◆ ASSIGNMENT ◆
Skip the pictures and write out, word for word, the lines below from the one with "This repo is my solutions for games101." through the one with "Boolean borrado;", inclusive.

◆ MATERIALS PROVIDED ◆

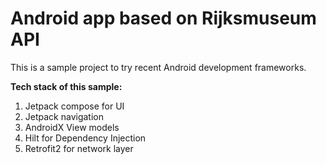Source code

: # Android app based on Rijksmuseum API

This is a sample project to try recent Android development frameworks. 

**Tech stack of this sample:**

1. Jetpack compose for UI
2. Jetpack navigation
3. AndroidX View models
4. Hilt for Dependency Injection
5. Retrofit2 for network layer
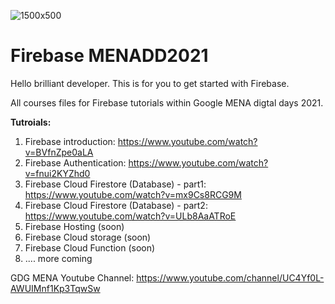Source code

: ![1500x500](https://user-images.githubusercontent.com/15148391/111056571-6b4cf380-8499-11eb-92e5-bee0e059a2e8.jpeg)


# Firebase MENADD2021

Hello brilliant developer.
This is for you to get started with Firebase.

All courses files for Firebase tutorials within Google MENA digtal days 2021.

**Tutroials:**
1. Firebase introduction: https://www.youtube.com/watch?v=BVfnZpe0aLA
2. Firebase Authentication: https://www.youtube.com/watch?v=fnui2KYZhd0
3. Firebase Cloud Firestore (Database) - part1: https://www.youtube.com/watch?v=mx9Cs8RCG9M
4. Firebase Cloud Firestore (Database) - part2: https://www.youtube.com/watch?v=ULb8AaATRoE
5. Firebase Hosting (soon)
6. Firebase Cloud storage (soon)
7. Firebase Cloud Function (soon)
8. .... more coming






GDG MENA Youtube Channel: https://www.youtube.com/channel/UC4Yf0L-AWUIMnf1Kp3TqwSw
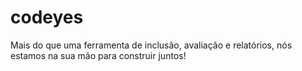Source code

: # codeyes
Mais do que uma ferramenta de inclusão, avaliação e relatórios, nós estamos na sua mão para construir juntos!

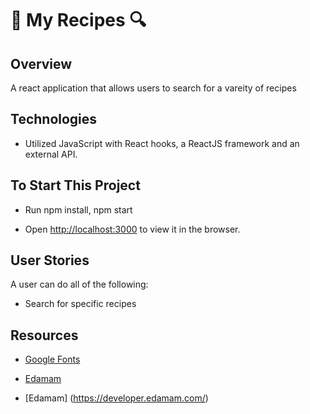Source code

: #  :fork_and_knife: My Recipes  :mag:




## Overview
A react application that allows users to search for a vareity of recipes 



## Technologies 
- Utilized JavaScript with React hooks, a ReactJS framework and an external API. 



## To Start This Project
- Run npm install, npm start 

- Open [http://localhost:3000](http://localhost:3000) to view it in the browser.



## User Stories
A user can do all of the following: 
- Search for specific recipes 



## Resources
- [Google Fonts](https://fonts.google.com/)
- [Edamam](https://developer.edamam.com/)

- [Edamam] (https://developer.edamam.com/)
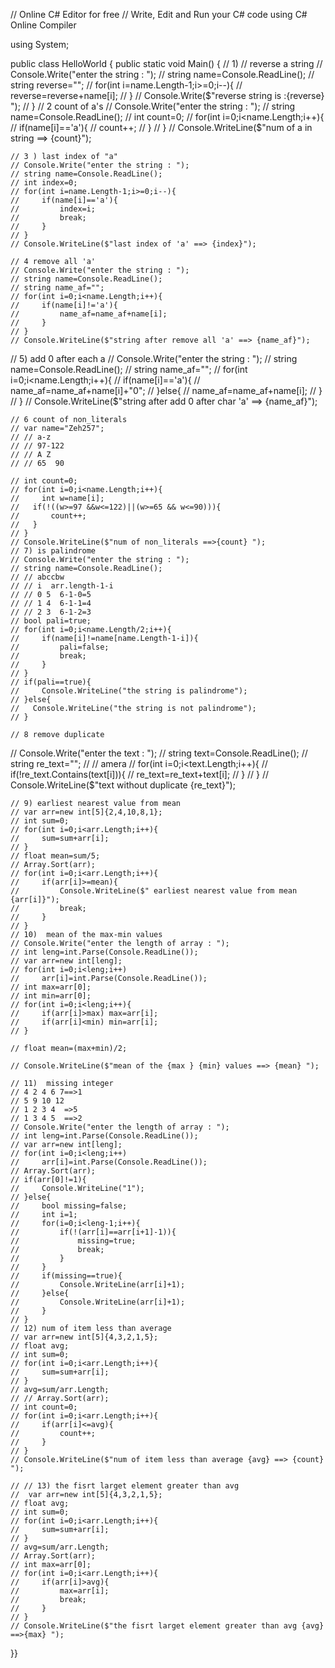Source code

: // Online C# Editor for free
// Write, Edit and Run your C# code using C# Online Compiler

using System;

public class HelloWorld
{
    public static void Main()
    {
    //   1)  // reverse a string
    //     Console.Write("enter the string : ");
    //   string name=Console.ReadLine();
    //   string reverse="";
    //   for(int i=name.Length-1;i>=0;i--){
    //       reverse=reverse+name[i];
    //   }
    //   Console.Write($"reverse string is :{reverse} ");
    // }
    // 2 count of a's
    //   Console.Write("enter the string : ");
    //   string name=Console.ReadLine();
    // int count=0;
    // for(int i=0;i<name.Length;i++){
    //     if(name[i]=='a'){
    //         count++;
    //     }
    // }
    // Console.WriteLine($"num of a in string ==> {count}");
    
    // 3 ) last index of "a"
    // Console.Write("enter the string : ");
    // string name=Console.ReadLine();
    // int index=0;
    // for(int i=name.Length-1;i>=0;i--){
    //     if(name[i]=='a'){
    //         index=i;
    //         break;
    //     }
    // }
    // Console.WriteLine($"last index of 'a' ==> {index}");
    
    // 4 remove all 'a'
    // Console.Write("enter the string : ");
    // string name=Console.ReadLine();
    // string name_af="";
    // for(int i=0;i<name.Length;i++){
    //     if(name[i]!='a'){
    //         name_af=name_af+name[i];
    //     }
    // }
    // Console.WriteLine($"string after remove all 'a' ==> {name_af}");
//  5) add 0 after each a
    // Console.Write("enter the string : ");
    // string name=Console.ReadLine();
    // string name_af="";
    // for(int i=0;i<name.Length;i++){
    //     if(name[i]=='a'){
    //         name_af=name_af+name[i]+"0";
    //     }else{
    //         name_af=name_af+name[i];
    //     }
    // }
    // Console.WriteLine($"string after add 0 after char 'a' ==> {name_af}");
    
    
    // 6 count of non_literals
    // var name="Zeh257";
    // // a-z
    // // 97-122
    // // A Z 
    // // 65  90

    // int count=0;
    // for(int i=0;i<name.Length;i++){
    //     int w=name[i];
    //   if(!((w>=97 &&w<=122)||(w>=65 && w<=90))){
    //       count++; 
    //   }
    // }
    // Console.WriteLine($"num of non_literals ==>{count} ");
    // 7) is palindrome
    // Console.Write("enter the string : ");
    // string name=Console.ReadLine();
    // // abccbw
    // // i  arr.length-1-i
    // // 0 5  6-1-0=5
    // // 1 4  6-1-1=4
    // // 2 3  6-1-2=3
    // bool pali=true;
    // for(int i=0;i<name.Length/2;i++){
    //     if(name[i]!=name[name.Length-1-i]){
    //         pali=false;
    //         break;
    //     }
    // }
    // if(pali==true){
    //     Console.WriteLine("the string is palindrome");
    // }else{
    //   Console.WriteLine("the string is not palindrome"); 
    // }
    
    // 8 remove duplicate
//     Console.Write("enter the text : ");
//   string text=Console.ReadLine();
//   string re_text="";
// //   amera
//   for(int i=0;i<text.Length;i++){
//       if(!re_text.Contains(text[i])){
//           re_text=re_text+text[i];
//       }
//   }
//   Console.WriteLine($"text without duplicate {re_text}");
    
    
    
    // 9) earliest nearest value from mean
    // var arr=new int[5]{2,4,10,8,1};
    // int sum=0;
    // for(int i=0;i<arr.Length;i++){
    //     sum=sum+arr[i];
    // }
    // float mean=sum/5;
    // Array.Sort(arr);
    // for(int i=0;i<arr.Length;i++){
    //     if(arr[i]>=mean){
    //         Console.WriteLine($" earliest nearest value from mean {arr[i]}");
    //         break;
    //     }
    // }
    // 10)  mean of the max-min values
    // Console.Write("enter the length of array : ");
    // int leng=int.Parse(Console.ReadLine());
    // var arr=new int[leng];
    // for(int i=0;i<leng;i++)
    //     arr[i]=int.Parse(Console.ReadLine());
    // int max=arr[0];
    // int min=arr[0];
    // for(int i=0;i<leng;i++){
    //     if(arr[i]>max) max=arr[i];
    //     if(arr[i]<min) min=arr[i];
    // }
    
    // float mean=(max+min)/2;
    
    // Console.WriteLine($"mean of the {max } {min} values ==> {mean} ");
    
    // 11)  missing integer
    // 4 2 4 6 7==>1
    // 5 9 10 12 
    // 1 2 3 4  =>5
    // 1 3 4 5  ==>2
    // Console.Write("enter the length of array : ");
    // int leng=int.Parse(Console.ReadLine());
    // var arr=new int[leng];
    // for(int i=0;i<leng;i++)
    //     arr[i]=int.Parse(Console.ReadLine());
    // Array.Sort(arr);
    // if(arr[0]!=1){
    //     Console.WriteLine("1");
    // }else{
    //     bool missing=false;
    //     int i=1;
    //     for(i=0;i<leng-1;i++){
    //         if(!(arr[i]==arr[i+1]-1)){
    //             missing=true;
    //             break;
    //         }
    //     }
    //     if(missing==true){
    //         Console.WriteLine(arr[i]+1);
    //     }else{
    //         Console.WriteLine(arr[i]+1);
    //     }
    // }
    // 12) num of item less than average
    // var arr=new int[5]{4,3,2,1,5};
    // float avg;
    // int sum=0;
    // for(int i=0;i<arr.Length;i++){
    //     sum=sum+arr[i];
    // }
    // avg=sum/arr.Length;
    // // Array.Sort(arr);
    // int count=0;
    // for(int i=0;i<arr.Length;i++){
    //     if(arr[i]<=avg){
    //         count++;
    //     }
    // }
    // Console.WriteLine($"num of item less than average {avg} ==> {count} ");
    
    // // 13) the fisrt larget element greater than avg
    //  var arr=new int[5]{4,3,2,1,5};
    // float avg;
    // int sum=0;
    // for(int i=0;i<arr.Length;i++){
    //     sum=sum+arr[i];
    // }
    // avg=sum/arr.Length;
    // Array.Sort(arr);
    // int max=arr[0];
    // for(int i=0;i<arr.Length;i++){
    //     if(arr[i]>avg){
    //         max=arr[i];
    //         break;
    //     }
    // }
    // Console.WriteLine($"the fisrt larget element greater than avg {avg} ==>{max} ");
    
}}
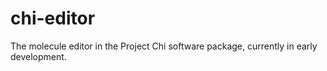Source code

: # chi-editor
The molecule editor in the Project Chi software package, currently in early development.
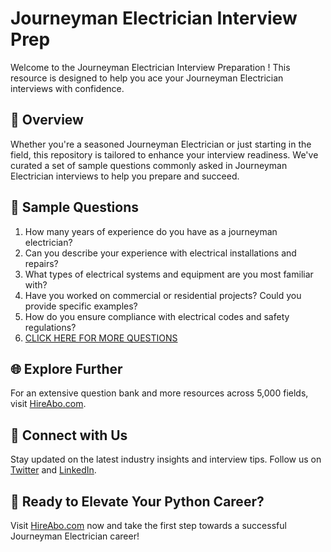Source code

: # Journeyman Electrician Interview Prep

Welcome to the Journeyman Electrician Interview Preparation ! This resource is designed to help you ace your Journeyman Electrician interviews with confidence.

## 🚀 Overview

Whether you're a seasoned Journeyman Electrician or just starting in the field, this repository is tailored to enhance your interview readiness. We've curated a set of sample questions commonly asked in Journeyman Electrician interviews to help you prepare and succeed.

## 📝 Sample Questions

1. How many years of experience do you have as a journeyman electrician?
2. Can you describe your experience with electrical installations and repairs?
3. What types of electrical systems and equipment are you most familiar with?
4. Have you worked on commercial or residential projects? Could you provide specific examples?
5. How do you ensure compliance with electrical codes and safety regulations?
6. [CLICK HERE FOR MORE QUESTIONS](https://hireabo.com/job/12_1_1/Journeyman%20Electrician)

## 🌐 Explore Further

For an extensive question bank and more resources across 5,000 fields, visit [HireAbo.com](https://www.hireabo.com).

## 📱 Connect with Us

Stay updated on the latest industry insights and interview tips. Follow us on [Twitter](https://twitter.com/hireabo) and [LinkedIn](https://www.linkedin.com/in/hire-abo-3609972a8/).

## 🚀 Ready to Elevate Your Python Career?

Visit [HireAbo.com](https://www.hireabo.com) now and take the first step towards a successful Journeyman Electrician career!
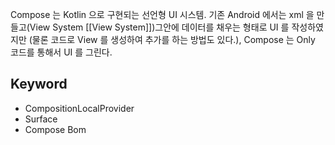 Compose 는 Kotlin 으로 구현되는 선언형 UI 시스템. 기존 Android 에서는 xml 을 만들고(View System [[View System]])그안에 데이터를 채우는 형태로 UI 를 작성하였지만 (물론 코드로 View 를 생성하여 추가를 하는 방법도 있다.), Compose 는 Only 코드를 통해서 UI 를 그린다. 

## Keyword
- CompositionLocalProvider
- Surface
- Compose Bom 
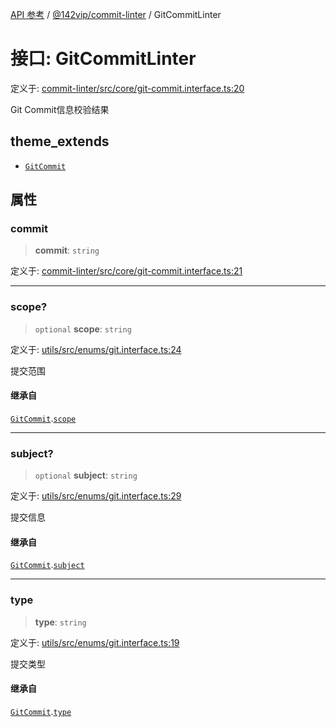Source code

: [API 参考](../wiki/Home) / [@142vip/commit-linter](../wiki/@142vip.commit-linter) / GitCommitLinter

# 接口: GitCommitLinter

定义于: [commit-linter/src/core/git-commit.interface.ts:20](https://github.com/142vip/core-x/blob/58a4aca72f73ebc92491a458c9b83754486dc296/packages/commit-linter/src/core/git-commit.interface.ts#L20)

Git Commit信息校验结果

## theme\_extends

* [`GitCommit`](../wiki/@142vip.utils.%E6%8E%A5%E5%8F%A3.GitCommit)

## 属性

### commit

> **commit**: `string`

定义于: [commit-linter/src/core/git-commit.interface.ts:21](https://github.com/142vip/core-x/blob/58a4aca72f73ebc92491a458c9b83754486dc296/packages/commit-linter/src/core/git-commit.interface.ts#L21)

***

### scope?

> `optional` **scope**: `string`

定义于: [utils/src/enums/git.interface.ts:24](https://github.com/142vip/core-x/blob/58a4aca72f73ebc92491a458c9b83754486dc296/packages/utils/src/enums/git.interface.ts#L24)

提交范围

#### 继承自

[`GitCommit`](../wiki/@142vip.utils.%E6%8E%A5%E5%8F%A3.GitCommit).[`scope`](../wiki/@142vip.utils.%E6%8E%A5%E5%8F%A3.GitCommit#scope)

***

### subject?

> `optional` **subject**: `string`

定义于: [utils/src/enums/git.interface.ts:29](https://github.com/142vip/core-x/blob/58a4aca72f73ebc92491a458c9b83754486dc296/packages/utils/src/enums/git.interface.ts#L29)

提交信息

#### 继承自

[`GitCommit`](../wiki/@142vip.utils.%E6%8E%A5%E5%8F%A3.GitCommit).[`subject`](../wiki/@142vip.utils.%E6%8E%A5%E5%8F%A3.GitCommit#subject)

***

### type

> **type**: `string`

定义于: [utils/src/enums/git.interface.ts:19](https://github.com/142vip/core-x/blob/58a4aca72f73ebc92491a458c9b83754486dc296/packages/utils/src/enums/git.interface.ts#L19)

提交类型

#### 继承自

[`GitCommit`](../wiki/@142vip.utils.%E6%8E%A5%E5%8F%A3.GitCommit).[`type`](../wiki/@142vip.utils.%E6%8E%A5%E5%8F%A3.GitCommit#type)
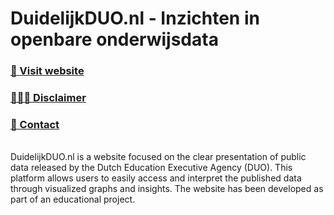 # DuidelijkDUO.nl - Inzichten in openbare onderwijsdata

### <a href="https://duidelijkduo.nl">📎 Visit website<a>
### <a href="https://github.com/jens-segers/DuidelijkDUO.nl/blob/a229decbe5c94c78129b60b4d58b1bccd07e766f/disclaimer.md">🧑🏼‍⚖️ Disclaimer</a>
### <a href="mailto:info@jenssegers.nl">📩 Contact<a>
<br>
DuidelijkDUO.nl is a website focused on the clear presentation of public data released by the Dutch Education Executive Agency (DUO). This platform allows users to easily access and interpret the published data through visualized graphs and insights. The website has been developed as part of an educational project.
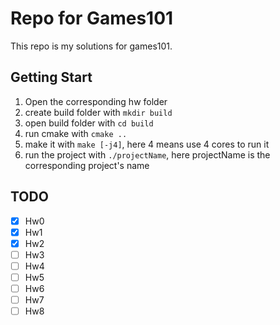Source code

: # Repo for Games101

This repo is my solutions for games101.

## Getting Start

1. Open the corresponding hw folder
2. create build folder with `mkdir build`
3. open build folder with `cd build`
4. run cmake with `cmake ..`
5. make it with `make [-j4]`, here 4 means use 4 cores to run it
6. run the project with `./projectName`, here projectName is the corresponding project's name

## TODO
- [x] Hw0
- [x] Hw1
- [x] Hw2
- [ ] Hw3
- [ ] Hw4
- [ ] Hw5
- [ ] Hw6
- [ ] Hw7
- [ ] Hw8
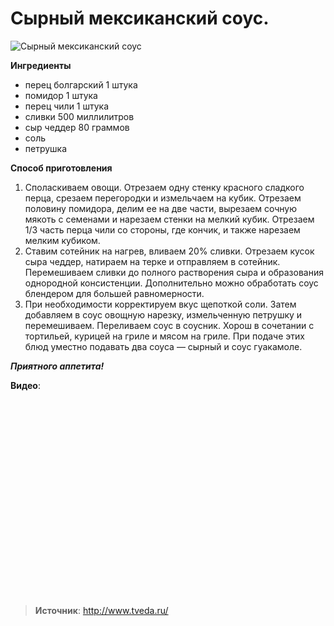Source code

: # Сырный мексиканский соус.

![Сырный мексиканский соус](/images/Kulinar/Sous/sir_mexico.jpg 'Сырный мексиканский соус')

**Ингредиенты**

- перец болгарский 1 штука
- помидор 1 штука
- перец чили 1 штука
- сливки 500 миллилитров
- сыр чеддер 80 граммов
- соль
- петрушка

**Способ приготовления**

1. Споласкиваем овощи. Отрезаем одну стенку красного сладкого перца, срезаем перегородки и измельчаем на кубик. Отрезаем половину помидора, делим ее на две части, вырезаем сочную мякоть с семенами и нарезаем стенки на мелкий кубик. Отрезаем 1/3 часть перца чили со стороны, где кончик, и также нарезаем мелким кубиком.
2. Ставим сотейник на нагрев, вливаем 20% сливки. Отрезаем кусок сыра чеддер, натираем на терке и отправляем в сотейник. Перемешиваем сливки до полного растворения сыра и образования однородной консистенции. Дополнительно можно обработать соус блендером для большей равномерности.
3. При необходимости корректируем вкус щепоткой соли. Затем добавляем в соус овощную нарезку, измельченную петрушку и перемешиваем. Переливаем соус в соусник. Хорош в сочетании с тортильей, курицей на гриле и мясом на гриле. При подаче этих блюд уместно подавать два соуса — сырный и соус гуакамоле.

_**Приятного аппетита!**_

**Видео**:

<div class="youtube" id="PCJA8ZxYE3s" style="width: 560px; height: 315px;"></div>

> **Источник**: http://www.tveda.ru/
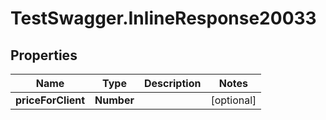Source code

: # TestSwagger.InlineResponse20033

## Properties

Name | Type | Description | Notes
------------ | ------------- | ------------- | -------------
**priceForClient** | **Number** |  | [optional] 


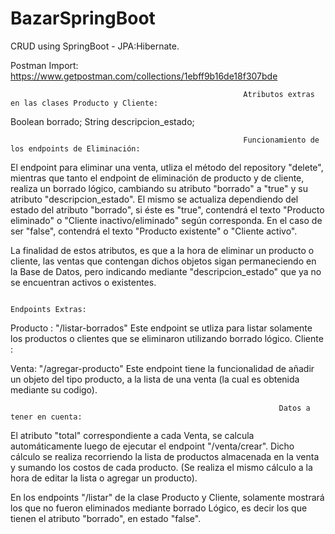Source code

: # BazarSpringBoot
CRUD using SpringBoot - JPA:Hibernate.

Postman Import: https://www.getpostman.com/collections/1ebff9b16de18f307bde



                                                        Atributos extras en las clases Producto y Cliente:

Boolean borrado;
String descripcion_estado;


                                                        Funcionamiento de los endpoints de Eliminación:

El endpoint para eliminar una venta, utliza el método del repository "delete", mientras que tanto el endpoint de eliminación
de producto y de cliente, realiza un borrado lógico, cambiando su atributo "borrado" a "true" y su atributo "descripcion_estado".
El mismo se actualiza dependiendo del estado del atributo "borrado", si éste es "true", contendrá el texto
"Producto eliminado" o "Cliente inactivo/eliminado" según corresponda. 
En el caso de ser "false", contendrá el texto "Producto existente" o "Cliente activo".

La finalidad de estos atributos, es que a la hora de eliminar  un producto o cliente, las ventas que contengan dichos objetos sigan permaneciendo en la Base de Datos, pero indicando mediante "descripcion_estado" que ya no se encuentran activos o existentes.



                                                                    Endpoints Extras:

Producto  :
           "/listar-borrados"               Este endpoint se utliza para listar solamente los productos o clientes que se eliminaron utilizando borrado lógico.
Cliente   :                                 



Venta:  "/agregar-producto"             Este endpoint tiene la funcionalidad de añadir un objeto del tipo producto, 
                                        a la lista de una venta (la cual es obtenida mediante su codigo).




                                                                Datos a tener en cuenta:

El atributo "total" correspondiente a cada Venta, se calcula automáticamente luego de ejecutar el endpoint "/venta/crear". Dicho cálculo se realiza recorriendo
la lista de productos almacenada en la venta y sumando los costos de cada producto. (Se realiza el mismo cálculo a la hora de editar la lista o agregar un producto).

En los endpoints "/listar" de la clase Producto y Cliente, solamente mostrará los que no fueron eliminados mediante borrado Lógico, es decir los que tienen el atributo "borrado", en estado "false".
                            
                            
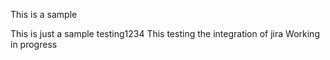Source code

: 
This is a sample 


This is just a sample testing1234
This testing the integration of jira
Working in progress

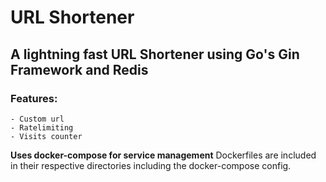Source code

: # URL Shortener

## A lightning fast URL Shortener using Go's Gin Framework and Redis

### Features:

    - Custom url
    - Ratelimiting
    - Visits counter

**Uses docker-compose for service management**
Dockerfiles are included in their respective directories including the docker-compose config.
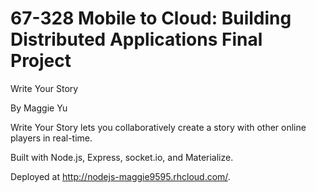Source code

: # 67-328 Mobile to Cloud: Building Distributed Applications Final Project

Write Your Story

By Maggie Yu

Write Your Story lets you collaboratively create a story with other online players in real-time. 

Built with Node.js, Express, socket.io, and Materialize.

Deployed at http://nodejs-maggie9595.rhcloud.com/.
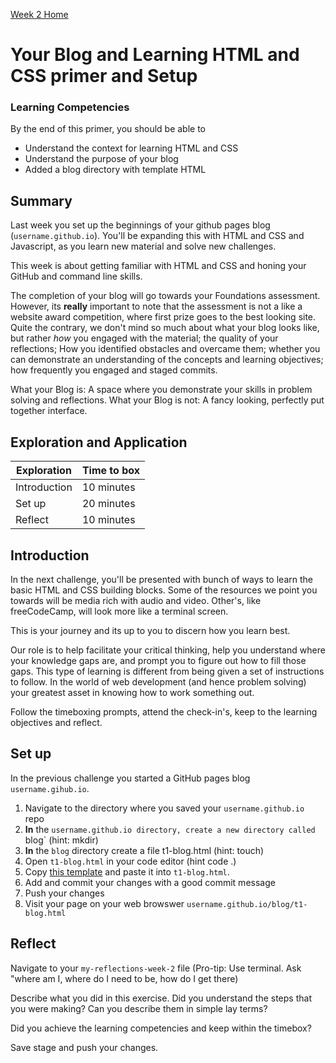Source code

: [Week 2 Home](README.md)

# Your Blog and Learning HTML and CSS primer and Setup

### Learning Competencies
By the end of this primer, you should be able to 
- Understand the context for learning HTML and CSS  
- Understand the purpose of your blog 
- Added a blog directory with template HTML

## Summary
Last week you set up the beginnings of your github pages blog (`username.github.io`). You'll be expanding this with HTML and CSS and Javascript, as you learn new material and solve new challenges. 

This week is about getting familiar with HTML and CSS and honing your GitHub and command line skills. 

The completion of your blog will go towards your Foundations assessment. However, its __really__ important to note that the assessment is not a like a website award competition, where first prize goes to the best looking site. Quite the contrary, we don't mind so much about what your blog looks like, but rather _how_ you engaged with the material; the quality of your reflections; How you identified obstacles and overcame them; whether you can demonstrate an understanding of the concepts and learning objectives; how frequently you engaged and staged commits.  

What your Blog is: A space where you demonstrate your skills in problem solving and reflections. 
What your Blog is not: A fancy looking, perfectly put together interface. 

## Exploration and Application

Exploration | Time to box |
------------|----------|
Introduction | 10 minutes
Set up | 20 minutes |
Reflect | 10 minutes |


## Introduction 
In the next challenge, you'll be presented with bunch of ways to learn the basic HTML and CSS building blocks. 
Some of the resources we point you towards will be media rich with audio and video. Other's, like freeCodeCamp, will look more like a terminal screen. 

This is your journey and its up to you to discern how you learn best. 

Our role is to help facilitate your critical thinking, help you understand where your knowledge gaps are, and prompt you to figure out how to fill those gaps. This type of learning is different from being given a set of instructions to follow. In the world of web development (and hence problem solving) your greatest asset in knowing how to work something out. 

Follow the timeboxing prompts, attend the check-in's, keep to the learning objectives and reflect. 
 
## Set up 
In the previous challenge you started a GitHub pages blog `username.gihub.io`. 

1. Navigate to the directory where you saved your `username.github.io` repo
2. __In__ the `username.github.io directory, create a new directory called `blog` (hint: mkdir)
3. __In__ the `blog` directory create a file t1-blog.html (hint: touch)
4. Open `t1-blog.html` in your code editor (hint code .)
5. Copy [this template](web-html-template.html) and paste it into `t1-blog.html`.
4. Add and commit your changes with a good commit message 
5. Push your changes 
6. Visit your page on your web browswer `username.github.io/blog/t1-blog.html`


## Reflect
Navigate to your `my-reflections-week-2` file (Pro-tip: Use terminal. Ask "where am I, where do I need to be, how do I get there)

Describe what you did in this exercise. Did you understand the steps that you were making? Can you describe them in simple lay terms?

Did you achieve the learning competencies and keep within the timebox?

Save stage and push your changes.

◆ TASK RESULT ◆
This repo is my solutions for games101.

## Getting Start

1. Open the corresponding hw folder
2. create build folder with `mkdir build`
3. open build folder with `cd build`
4. run cmake with `cmake ..`
5. make it with `make [-j4]`, here 4 means use 4 cores to run it
6. run the project with `./projectName`, here projectName is the corresponding project's name

## TODO
- [x] Hw0
- [x] Hw1
- [x] Hw2
- [ ] Hw3
- [ ] Hw4
- [ ] Hw5
- [ ] Hw6
- [ ] Hw7
- [ ] Hw8
Source code

: # Сырный мексиканский соус.

![Сырный мексиканский соус](/images/Kulinar/Sous/sir_mexico.jpg 'Сырный мексиканский соус')

**Ингредиенты**

- перец болгарский 1 штука
- помидор 1 штука
- перец чили 1 штука
- сливки 500 миллилитров
- сыр чеддер 80 граммов
- соль
- петрушка

**Способ приготовления**

1. Споласкиваем овощи. Отрезаем одну стенку красного сладкого перца, срезаем перегородки и измельчаем на кубик. Отрезаем половину помидора, делим ее на две части, вырезаем сочную мякоть с семенами и нарезаем стенки на мелкий кубик. Отрезаем 1/3 часть перца чили со стороны, где кончик, и также нарезаем мелким кубиком.
2. Ставим сотейник на нагрев, вливаем 20% сливки. Отрезаем кусок сыра чеддер, натираем на терке и отправляем в сотейник. Перемешиваем сливки до полного растворения сыра и образования однородной консистенции. Дополнительно можно обработать соус блендером для большей равномерности.
3. При необходимости корректируем вкус щепоткой соли. Затем добавляем в соус овощную нарезку, измельченную петрушку и перемешиваем. Переливаем соус в соусник. Хорош в сочетании с тортильей, курицей на гриле и мясом на гриле. При подаче этих блюд уместно подавать два соуса — сырный и соус гуакамоле.

_**Приятного аппетита!**_

**Видео**:

<div class="youtube" id="PCJA8ZxYE3s" style="width: 560px; height: 315px;"></div>

> **Источник**: http://www.tveda.ru/
Source code

: # TestSwagger.InlineResponse20033

## Properties

Name | Type | Description | Notes
------------ | ------------- | ------------- | -------------
**priceForClient** | **Number** |  | [optional] 


Source code

: # BazarSpringBoot
CRUD using SpringBoot - JPA:Hibernate.

Postman Import: https://www.getpostman.com/collections/1ebff9b16de18f307bde



                                                        Atributos extras en las clases Producto y Cliente:

Boolean borrado;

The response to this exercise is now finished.